Image by Antonio Litterio used under CC BY-SA 3.0 (brightened)
You’ve worked long and hard, finally completing the first draft of your story. You could send it to others for feedback, but before you do, stretch your storytelling skills by thinking critically about your work. Does your beginning hold its weight? Is your middle taut and your end satisfying? Use these nine questions to find the biggest problems before anyone sees them.
Questions About Your Beginning
What counts as your beginning? It varies, but we’ll say it’s the first third at most. In very short works, it might be as small as the first paragraph. This is where you set up everything that’s important.
1. Did you clearly establish the central plot hook?
Every story needs one plot strand to hold it together. It’s not enough to have assorted problems that need fixing; there must be one, specific issue of paramount importance. Maybe the hero is arrogant, the city is falling into a bottomless pit, or all the toilet paper is disappearing. This problem shouldn’t be hidden under layers of nuance; it must be obvious enough that anyone can see it.
You aren’t done establishing this problem until you demonstrate why it matters to your main character. If it isn’t solved, how will they be affected?
2. Did you introduce everyone and everything that will influence the story?
If removing a character, item, place, or anything else would change the outcome of events, then it is critical to your story. Readers need to know about these elements in the beginning. If you can’t bring them into a scene, alert your audience by foreshadowing their future arrival. You can be vague as long as you create anticipation. Your character sighs and says, “I hope that someday, I’ll meet someone who wants to sit at this teeter-totter with me.”

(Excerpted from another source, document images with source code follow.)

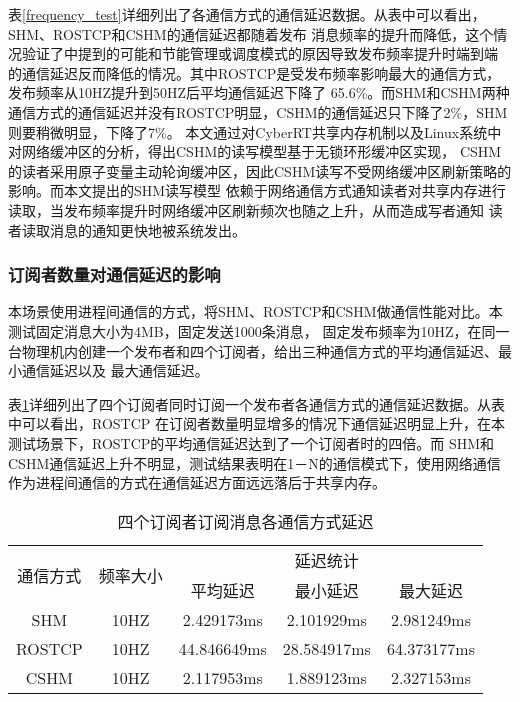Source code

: 表\ref{frequency_test}详细列出了各通信方式的通信延迟数据。从表中可以看出，SHM、ROSTCP和CSHM的通信延迟都随着发布
消息频率的提升而降低，这个情况验证了\cite{9591166}中提到的可能和节能管理或调度模式的原因导致发布频率提升时端到端
的通信延迟反而降低的情况。其中ROSTCP是受发布频率影响最大的通信方式，发布频率从10HZ提升到50HZ后平均通信延迟下降了
65.6\%。而SHM和CSHM两种通信方式的通信延迟并没有ROSTCP明显，CSHM的通信延迟只下降了2\%，SHM则要稍微明显，下降了7\%。
本文通过对CyberRT共享内存机制以及Linux系统中对网络缓冲区的分析，得出CSHM的读写模型基于无锁环形缓冲区实现，
CSHM的读者采用原子变量主动轮询缓冲区，因此CSHM读写不受网络缓冲区刷新策略的影响。而本文提出的SHM读写模型
依赖于网络通信方式通知读者对共享内存进行读取，当发布频率提升时网络缓冲区刷新频次也随之上升，从而造成写者通知
读者读取消息的通知更快地被系统发出。

\subsubsection{订阅者数量对通信延迟的影响}
本场景使用进程间通信的方式，将SHM、ROSTCP和CSHM做通信性能对比。本测试固定消息大小为4MB，固定发送1000条消息，
固定发布频率为10HZ，在同一台物理机内创建一个发布者和四个订阅者，给出三种通信方式的平均通信延迟、最小通信延迟以及
最大通信延迟。

表\ref{multi_subscribers}详细列出了四个订阅者同时订阅一个发布者各通信方式的通信延迟数据。从表中可以看出，ROSTCP
在订阅者数量明显增多的情况下通信延迟明显上升，在本测试场景下，ROSTCP的平均通信延迟达到了一个订阅者时的四倍。而
SHM和CSHM通信延迟上升不明显，测试结果表明在1－N的通信模式下，使用网络通信作为进程间通信的方式在通信延迟方面远远落后于共享内存。
\begin{table}[htb]
  \centering\small
  \caption{四个订阅者订阅消息各通信方式延迟}
  \renewcommand\arraystretch{1.2}
  \label{multi_subscribers}
  \begin{tabular}{ccccc}
    \toprule
    \multirow{2}{*}{通信方式} & \multirow{2}{*}{频率大小} & \multicolumn{3}{c}{延迟统计}\\
     & & 平均延迟 & 最小延迟 & 最大延迟\\
    \midrule
    SHM & 10HZ& 2.429173ms& 2.101929ms& 2.981249ms\\ 
    \hline
    ROSTCP & 10HZ& 44.846649ms& 28.584917ms& 64.373177ms\\ 
    \hline
    CSHM & 10HZ& 2.117953ms& 1.889123ms& 2.327153ms\\ 
    \bottomrule
  \end{tabular}
\end{table}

It’s also important to prioritize story elements. Your main character should play the most plot-critical role in your story, so they get the spotlight in your beginning. Consider cutting anything that doesn’t make the list. If it doesn’t change the plot, it’s just slowing your story down.
3. Did you tell your reader what worldview your story will take place in?
Your beginning must define the boundaries of the story you are telling. Could people die, or are they guaranteed a happy ending? Does the story take place in a gritty dystopia or a subversive fantasyland? Will the story explore emotional loss, new beginnings, or everything you can do with a bent clothes hanger? If you introduced elves and dwarves halfway through your historical fiction, go back and make their presence known during your beginning. If you’re planning a sudden transition or a shocking reveal, your audience should know that something is coming.
Questions About Your Middle
The middle is generally everything between the beginning and your climax. In the middle, you need to maintain the promise you made in your beginning and prepare for your conclusion.
4. Did you escalate the problems presented in the beginning?
Strong stories don’t jump from slow to climax. As your story progresses, the conflicts should get more intense. Rub salt in wounds. Send a bad problem downhill. Raise the stakes until failure is unthinkable. Do this for every plot strand worth mentioning.
You can lighten up from time to time, but don’t give your audience too much relief for too long. If you do, they could lose interest. And regardless of whether you are giving your audience a break, all of your scenes should have a conflict. Every one.
5. Did you describe what holds the protagonists back?
You’ve established one terrible problem that forms the backbone of your story. Before your climax, your audience needs to understand what keeps the protagonists from solving this problem, and what it will take to overcome it. You might describe how your city could fall into a pit because the residents can’t work together. But you also need to demonstrate how working together is possible.
If your audience knows all the forces working toward success or failure, they’ll be ready to watch which way the story goes.
6. Did you show the characters making progress?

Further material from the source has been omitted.